REQUIRED ACTION:
Within the listing that follows, how many lines contain the word "jsonzb"? Only the number is wanted.

----- DATA TO PROCESS

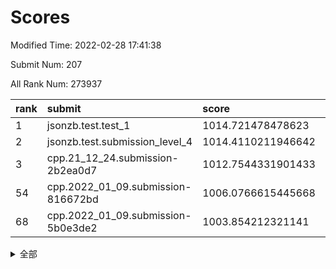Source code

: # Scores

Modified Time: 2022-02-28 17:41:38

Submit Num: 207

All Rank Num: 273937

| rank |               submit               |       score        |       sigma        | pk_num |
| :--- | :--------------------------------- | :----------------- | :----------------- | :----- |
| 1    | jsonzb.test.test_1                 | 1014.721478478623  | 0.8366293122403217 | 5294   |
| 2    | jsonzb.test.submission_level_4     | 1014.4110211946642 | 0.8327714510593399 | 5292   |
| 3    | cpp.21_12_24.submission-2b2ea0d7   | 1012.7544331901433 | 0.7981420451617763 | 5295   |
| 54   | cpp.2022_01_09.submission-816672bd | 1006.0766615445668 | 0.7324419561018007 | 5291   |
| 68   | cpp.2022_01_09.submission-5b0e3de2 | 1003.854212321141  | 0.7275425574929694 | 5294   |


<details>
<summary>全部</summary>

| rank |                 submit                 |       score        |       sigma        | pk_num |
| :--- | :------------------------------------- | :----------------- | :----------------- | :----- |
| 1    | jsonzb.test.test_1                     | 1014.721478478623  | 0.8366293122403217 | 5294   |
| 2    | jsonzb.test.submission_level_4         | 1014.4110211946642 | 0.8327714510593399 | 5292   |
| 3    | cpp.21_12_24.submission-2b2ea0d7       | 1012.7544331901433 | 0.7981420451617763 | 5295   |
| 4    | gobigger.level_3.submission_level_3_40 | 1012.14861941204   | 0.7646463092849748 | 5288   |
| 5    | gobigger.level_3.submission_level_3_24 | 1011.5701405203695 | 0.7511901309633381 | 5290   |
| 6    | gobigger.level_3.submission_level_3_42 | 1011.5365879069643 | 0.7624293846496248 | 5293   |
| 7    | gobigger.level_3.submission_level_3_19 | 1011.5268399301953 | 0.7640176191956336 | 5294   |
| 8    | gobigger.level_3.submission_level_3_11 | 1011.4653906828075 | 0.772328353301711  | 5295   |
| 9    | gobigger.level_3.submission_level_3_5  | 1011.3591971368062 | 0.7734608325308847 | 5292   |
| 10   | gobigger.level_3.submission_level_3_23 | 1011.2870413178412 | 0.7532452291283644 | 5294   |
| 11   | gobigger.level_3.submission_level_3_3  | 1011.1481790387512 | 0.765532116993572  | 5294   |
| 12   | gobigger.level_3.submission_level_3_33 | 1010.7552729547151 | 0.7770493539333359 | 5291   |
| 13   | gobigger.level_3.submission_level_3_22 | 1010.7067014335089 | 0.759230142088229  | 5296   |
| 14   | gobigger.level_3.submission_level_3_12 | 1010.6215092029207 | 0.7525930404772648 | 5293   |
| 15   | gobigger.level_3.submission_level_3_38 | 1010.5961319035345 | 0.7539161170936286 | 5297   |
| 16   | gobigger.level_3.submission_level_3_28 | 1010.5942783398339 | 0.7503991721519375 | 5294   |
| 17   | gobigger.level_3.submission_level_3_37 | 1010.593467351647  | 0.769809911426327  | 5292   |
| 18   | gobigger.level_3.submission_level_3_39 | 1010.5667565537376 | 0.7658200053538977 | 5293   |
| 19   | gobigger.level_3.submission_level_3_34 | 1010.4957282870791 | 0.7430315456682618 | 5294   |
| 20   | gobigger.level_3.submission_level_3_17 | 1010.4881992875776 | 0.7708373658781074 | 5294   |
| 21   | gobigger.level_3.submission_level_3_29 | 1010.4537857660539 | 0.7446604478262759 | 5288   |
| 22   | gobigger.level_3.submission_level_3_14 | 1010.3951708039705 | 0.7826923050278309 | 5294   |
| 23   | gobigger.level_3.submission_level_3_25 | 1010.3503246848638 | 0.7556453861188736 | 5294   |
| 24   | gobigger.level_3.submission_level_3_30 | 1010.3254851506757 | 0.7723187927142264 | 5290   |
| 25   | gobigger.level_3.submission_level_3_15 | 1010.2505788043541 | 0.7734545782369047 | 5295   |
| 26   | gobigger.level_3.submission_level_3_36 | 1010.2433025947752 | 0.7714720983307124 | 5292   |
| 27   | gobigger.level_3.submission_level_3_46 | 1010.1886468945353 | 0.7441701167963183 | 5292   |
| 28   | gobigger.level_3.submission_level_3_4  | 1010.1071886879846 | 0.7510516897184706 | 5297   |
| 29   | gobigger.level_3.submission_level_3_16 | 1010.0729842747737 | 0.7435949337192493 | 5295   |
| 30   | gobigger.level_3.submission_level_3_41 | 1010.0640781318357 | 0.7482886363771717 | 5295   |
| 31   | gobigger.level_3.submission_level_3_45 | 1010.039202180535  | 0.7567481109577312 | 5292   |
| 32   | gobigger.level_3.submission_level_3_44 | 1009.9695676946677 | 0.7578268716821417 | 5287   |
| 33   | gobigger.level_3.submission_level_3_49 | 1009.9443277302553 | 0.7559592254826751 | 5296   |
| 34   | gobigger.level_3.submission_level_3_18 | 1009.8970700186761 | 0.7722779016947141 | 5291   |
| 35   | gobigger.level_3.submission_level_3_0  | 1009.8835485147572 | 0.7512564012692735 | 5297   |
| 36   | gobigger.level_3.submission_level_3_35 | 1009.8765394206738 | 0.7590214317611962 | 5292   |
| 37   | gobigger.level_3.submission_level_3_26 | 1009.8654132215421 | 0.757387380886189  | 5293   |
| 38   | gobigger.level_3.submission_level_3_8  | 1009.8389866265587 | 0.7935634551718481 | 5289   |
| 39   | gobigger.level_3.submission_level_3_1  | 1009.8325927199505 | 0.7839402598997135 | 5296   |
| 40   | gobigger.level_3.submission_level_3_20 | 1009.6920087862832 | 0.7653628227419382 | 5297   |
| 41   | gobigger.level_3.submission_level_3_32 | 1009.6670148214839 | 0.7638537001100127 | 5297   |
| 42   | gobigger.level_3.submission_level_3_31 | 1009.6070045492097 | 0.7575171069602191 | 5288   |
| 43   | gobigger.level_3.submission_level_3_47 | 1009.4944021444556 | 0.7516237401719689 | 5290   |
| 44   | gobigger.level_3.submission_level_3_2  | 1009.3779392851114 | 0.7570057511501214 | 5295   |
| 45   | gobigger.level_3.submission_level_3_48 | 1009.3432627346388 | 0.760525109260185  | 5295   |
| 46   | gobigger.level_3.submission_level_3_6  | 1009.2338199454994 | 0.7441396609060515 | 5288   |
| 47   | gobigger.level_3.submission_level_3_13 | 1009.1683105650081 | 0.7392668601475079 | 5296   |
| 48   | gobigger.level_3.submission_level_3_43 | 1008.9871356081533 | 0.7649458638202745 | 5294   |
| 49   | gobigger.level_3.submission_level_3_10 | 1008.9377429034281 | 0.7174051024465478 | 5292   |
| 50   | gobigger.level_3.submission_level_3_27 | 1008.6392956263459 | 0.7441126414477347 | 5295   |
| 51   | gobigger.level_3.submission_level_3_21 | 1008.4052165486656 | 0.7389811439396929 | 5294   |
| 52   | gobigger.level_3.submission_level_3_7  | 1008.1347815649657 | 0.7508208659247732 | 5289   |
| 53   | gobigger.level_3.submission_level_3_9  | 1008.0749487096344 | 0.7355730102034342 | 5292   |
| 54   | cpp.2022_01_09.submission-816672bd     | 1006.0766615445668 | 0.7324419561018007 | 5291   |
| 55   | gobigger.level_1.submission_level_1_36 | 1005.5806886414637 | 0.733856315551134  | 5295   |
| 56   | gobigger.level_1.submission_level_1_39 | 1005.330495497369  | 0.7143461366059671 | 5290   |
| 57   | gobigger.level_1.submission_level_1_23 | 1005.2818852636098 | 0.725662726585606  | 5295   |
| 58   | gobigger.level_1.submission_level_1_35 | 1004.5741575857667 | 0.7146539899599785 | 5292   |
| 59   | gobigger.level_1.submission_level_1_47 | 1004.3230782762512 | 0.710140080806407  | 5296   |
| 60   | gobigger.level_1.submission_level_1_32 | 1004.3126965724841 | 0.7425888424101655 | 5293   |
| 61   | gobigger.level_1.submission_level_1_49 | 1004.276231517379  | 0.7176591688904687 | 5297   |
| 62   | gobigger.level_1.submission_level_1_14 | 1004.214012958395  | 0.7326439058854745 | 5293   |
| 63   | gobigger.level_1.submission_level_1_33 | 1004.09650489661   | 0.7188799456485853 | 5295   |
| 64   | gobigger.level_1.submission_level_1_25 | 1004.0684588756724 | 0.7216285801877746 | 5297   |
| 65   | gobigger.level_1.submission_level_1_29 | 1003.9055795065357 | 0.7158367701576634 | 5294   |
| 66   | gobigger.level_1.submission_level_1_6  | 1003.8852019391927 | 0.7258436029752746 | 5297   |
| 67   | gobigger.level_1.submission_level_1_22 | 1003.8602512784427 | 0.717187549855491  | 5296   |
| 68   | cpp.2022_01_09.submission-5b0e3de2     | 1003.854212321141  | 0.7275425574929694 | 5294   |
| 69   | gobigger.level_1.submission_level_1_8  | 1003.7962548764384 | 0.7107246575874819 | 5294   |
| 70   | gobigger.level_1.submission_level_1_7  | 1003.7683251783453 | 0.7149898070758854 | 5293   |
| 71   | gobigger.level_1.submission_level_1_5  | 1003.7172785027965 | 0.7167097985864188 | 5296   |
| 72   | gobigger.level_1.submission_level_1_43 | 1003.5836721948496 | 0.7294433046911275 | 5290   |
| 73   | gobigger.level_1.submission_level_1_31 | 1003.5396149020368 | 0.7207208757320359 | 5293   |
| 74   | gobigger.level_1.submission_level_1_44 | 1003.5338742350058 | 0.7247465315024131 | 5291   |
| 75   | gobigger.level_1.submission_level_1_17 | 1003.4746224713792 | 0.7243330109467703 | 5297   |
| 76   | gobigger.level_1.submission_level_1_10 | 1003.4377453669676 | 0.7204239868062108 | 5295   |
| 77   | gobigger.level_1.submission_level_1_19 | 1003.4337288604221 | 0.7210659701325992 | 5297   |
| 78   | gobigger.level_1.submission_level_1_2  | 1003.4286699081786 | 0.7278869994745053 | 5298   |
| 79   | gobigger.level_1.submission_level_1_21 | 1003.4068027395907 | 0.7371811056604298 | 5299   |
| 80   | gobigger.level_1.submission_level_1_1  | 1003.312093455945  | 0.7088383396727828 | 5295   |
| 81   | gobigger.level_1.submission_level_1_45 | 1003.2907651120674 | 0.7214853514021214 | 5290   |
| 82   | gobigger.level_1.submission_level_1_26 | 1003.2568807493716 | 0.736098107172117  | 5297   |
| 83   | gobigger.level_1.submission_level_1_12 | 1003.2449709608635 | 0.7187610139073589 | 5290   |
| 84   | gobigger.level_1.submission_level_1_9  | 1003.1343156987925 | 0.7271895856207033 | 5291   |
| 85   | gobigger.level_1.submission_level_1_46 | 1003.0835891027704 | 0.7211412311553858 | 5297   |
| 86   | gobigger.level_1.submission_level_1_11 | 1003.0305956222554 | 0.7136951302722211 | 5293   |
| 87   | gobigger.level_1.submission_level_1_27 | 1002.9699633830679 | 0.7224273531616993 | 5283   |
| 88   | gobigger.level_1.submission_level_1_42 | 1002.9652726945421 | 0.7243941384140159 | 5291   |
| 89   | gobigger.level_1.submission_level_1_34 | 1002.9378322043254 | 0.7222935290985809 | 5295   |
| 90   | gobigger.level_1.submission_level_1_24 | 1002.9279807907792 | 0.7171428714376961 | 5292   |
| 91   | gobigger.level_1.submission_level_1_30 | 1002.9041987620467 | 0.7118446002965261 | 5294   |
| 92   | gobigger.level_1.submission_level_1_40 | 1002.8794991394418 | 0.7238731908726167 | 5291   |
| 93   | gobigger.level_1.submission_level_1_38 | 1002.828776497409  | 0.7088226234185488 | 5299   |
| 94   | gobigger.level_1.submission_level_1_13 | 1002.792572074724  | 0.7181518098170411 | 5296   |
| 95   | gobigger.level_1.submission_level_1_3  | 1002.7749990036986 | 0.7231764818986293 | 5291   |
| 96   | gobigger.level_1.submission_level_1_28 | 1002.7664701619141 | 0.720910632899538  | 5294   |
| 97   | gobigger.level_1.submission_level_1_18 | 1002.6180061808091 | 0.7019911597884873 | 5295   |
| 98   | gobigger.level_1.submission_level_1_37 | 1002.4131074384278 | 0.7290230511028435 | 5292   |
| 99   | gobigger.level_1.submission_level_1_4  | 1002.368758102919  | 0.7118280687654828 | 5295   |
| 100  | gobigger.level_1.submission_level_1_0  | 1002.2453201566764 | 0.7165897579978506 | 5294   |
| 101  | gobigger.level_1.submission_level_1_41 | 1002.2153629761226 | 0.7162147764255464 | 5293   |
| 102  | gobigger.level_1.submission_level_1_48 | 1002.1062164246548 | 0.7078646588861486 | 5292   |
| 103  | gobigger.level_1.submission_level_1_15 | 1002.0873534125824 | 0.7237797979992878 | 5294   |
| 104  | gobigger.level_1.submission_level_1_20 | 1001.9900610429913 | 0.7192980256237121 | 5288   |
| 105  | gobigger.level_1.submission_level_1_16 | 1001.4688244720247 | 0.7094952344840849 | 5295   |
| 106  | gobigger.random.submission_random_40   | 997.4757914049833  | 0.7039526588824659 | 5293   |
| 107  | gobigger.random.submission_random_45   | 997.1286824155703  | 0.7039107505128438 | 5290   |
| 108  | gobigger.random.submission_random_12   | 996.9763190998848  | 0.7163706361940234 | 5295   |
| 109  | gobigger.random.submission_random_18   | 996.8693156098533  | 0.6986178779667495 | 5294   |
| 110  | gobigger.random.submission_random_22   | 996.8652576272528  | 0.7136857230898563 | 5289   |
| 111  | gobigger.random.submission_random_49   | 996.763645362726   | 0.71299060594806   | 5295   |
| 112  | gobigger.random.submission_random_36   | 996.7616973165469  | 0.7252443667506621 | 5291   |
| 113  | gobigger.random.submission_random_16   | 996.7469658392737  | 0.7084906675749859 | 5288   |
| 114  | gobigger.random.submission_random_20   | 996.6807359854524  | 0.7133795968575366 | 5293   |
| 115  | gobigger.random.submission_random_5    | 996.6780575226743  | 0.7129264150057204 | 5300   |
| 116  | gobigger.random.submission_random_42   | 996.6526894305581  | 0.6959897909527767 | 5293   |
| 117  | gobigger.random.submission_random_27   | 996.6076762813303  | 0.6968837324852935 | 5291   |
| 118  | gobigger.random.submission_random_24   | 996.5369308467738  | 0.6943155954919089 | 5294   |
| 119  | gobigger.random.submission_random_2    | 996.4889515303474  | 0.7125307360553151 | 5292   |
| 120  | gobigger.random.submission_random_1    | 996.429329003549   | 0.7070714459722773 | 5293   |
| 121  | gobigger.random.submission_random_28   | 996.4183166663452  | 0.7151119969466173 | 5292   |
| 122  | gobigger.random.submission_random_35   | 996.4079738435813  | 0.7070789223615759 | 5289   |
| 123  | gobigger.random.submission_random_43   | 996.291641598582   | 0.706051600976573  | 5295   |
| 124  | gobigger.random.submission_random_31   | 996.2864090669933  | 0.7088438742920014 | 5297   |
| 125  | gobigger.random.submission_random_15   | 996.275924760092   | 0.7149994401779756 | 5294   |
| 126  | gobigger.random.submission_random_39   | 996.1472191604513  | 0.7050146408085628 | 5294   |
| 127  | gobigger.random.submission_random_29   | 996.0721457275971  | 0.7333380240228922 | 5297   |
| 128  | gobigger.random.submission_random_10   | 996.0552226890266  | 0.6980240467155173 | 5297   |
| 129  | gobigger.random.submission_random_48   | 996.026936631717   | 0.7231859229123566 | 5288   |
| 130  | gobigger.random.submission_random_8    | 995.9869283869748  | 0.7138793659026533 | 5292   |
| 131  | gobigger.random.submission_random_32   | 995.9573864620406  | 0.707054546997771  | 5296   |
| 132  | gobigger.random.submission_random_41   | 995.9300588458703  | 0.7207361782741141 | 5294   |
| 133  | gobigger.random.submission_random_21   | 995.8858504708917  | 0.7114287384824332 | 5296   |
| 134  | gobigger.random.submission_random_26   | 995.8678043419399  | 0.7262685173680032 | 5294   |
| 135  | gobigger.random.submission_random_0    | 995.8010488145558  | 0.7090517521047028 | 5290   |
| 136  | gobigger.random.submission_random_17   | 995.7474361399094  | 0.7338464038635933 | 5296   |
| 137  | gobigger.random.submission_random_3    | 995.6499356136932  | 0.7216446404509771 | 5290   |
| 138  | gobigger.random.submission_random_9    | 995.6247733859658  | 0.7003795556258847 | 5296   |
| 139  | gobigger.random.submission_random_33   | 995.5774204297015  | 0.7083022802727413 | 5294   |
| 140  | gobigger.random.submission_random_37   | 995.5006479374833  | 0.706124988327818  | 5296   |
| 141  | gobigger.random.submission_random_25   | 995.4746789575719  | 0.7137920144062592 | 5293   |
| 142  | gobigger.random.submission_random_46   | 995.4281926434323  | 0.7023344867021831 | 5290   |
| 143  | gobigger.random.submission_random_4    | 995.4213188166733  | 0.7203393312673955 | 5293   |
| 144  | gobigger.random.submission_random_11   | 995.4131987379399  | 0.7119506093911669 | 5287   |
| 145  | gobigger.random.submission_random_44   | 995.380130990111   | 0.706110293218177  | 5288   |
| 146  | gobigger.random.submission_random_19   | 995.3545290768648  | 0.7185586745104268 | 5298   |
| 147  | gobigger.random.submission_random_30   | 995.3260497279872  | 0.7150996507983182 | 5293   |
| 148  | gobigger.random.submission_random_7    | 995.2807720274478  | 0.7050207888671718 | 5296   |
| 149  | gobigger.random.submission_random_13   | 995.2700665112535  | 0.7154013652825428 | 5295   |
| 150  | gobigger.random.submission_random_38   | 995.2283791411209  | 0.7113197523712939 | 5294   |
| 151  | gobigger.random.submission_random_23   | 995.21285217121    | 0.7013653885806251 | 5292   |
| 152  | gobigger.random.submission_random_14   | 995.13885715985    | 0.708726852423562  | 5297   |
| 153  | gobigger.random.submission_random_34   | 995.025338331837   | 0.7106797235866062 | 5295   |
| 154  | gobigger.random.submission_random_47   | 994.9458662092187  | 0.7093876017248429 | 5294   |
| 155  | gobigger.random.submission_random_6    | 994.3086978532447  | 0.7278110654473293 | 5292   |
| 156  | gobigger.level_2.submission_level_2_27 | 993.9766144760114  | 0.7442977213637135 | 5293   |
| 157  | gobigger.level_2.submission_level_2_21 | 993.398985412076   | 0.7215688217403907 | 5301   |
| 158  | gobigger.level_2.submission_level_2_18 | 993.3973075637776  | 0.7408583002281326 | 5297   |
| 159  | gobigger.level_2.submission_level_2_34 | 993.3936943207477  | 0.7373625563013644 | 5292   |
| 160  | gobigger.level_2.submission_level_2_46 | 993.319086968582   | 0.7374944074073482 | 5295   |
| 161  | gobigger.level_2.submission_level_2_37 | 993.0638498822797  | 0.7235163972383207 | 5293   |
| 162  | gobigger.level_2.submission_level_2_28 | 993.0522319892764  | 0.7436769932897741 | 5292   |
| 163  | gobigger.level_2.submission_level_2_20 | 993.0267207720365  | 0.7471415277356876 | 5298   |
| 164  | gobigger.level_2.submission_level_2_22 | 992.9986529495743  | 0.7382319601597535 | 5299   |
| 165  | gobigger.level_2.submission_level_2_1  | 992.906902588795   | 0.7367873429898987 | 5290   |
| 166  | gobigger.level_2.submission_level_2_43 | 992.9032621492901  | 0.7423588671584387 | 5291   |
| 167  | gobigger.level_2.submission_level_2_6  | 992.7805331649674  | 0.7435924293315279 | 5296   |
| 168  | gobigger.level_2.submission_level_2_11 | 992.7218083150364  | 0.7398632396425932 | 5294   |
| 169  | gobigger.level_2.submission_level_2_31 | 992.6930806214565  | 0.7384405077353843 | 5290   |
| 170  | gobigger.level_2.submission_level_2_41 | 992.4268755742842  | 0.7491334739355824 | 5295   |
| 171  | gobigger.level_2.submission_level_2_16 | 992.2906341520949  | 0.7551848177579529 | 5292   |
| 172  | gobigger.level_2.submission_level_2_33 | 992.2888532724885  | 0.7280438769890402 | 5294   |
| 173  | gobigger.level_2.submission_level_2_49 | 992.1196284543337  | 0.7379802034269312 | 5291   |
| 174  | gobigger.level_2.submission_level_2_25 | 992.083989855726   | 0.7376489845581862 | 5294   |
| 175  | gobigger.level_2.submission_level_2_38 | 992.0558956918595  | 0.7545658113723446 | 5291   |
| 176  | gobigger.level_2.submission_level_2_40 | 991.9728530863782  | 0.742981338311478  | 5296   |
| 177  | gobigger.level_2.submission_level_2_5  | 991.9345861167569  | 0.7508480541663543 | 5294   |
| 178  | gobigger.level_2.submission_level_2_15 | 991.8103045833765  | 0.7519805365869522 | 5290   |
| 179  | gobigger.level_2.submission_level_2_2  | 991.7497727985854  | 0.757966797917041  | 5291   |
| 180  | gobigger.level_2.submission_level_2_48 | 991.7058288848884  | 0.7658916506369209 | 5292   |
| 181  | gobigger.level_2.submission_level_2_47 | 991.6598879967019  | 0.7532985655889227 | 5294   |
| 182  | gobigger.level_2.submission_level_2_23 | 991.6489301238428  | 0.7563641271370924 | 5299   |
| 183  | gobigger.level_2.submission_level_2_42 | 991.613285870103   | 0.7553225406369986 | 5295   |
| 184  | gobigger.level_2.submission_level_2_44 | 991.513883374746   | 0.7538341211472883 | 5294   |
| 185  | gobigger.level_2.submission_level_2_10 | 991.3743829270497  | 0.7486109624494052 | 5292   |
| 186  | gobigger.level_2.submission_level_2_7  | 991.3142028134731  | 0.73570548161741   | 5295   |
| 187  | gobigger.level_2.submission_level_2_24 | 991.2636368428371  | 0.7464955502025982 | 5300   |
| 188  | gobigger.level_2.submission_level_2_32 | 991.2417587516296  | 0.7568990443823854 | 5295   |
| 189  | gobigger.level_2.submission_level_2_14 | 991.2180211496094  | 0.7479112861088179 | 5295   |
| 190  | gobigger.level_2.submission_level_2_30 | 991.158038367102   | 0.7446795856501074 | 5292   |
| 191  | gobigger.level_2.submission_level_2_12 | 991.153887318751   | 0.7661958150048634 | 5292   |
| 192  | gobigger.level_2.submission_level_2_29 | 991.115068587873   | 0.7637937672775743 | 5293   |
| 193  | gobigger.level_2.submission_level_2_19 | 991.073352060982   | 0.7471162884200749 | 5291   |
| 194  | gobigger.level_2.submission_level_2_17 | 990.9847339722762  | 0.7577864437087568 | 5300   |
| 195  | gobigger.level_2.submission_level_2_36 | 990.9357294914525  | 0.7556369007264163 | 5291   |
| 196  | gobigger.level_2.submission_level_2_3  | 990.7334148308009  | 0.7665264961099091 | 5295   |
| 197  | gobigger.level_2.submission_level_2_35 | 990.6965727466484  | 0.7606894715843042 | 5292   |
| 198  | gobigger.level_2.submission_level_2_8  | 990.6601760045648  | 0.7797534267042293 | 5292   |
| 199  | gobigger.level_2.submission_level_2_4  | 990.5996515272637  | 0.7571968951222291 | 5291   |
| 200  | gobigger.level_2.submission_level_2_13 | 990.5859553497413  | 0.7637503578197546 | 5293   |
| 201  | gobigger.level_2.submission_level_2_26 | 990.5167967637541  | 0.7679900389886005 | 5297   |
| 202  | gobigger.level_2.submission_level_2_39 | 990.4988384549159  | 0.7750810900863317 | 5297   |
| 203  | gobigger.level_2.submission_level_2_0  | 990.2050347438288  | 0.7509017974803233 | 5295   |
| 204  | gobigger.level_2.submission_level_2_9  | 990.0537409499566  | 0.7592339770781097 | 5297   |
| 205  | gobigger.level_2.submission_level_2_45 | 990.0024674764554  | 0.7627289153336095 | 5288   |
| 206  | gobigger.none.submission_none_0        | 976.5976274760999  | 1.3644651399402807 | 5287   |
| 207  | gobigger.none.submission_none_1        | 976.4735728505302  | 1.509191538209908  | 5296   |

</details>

----------

PROBLEM SOLUTION:
4